Source texts of formatted documents:
---------------

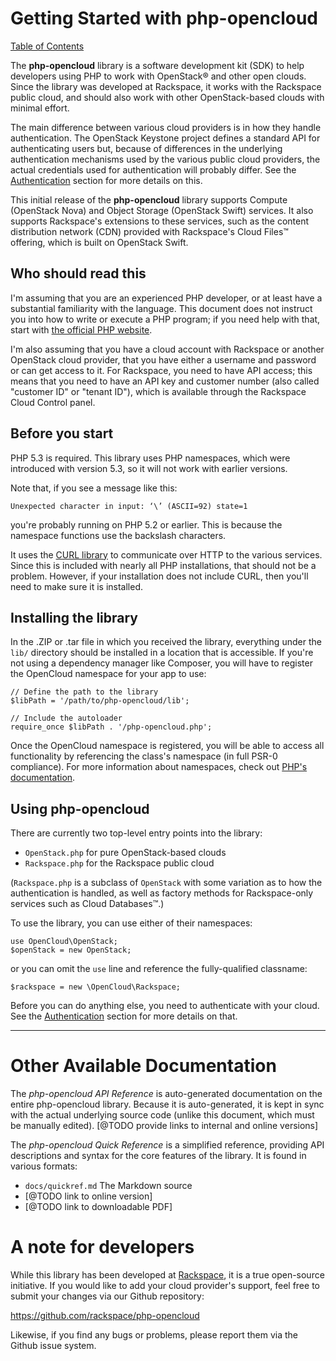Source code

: Getting Started with php-opencloud
==================================

[Table of Contents](toc.md)

The <b>php-opencloud</b> library is a software development kit (SDK) to help
developers using PHP to work with OpenStack&reg; and other open clouds. Since
the library was developed at Rackspace, it works with the Rackspace public
cloud, and should also work with other OpenStack-based clouds with minimal
effort.

The main difference between various cloud providers is in how they handle
authentication. The OpenStack Keystone project defines a standard API for
authenticating users but, because of differences in the underlying
authentication mechanisms used by the various public cloud providers,
the actual credentials used for authentication will probably differ.
See the [Authentication](authentication.md) section for more details on this.

This initial release of the <b>php-opencloud</b> library supports Compute
(OpenStack Nova) and Object Storage (OpenStack Swift) services.
It also supports Rackspace's extensions to these services, such as the
content distribution network (CDN) provided with Rackspace's Cloud Files&trade;
offering, which is built on OpenStack Swift.

## Who should read this

I'm assuming that you are an experienced PHP developer, or at least have a
substantial familiarity with the language. This document does not instruct you into
how to write or execute a PHP program; if you need help with that, start with
[the official PHP website](http://www.php.net).

I'm also assuming that you have a cloud account with Rackspace or another OpenStack
cloud provider, that you have either a username and password or can get access to it.
For Rackspace, you need to have API access; this means that you need to have an
API key and customer number (also called "customer ID" or "tenant ID"), which is
available through the Rackspace Cloud Control panel.

## Before you start

PHP 5.3 is required. This library uses PHP namespaces, which were introduced
with version 5.3, so it will not work with earlier versions.

Note that, if you see a message like this:

	Unexpected character in input: ‘\’ (ASCII=92) state=1

you're probably running on PHP 5.2 or earlier. This is because the namespace 
functions use the backslash characters.

It uses the [CURL library](http://us.php.net/manual/en/book.curl.php)
to communicate over HTTP to the various services.
Since this is included with nearly all PHP installations, that should not be
a problem. However, if your installation does not include CURL,
then you'll need to make sure it is installed.

## Installing the library

In the .ZIP or .tar file in which you received the library, everything under
the `lib/` directory should be installed in a location that is accessible. If you're not using a dependency manager like Composer, you will have to register the OpenCloud namespace for your app to use:

    // Define the path to the library
    $libPath = '/path/to/php-opencloud/lib';

    // Include the autoloader
    require_once $libPath . '/php-opencloud.php';

Once the OpenCloud namespace is registered, you will be able to access all functionality by referencing the class's namespace (in full PSR-0 compliance). For more information about namespaces, check out [PHP's documentation](http://php.net/manual/en/language.namespaces.php).

## Using php-opencloud

There are currently two top-level entry points into the library:

* `OpenStack.php` for pure OpenStack-based clouds
* `Rackspace.php` for the Rackspace public cloud

(`Rackspace.php` is a subclass of `OpenStack` with some variation as
to how the authentication is handled, as well as factory methods for
Rackspace-only services such as Cloud Databases&trade;.)

To use the library, you can use either of their namespaces:

    use OpenCloud\OpenStack;
    $openStack = new OpenStack;

or you can omit the `use` line and reference the fully-qualified classname:

    $rackspace = new \OpenCloud\Rackspace;

Before you can do anything else, you need to authenticate with
your cloud. See the [Authentication](authentication.md) section
for more details on that.

----

Other Available Documentation
=============================

The *php-opencloud API Reference* is auto-generated documentation on the entire
php-opencloud library. Because it is auto-generated, it is kept in sync with the
actual underlying source code (unlike this document, which must be manually
edited).
[@TODO provide links to internal and online versions]

The *php-opencloud Quick Reference* is a simplified reference, providing API
descriptions and syntax for the core features of the library. It is found in
various formats:

* `docs/quickref.md` The Markdown source
* [@TODO link to online version]
* [@TODO link to downloadable PDF]

A note for developers
=====================

While this library has been developed at
[Rackspace](http://www.rackspace.com),
it is a true open-source initiative. If you would like to add your cloud
provider's support, feel free to submit your changes via our
Github repository:

https://github.com/rackspace/php-opencloud

Likewise, if you find any bugs or problems, please report them via the
Github issue system.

---------------

Directions for this task ▸ Where a line of the data above includes "namespaces", copy that line.

Final answer ▸
PHP 5.3 is required. This library uses PHP namespaces, which were introduced
Once the OpenCloud namespace is registered, you will be able to access all functionality by referencing the class's namespace (in full PSR-0 compliance). For more information about namespaces, check out [PHP's documentation](http://php.net/manual/en/language.namespaces.php).
To use the library, you can use either of their namespaces:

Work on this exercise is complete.